Bugün mesele, İsrail’in korunması meselesi değildir. Bölge halklarının ve bölgedeki devletlerin İsrail’den nasıl korunacağı esas meseledir. Tehdit oluşturan Netanyahu hükümetinin saldırganlığıdır.

Bugün artık yeni bir faza, zemine geçilmiştir. Filistin ve Gazze’deki katliam ve soykırımlardan sonra bütün bölgeye dönük olarak bir saldırı silsilesi gerçekleştireceğini net bir şekilde ortaya koymuştur.
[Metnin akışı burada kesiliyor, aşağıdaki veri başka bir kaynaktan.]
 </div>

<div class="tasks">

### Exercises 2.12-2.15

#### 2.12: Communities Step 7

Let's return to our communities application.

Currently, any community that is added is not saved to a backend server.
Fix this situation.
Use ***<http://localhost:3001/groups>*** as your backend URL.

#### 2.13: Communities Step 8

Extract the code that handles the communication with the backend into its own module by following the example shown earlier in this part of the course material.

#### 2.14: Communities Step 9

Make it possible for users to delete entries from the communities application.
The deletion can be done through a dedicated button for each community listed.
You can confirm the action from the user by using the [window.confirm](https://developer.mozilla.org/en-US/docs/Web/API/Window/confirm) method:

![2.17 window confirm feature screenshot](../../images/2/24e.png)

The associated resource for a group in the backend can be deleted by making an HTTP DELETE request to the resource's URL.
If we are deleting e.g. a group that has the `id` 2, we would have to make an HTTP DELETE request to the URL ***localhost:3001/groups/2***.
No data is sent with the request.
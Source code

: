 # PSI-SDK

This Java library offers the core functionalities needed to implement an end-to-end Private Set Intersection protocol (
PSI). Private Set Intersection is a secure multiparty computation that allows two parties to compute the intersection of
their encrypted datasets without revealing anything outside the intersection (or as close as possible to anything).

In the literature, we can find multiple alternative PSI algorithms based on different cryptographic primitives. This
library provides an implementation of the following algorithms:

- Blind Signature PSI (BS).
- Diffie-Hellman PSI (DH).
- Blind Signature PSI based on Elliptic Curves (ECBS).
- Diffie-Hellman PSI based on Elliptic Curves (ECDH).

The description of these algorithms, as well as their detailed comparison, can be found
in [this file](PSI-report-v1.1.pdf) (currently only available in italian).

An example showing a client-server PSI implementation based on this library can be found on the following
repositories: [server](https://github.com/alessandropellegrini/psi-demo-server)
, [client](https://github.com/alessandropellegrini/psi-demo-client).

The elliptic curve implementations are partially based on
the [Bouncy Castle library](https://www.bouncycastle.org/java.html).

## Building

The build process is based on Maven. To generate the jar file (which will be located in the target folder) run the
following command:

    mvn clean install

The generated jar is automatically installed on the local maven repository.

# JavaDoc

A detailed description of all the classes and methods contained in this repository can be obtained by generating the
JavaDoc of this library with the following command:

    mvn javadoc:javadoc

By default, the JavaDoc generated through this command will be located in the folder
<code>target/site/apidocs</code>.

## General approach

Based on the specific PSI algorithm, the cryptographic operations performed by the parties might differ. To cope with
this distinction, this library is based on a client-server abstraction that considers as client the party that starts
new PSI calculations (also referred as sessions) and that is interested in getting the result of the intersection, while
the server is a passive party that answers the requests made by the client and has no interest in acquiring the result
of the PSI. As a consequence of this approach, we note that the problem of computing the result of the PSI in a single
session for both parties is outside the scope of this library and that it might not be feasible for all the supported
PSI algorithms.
Bu eylemi en güçlü şekilde lanetliyoruz.

İlk gelen bilgilere göre bunun başka bir ülkeden atılan füzeyle gerçekleştiği söyleniyor.

ABD’den yapılan ilk açıklamanın bu eylemi lanetlemek olması gerekirken ‘İsrail’i korumaya hazırız’ gibisinden bir açıklama yapılması, Netanyahu’yu daha çok teşvik etmekten ve daha çok kan dökülmesine yol açmaktan başka herhangi bir işe yaramaz.

Barış için uğraşan birine bu suikastı düzenleyerek Siyonist şebekenin verdiği mesaj, barış isteyenleri öldürmek, barış isteyenlere karşı suikast gerçekleştirmek şeklindedir.

İsmail Haniye, bütün İslam dünyasının şehididir. Bütün İslam dünyası için şehittir. Aynı zamanda da bütün insanlık için bu katliam şebekesi karşısında insan onurunu, haysiyetini ve insani değerleri koruyan bir liderlik etmiştir."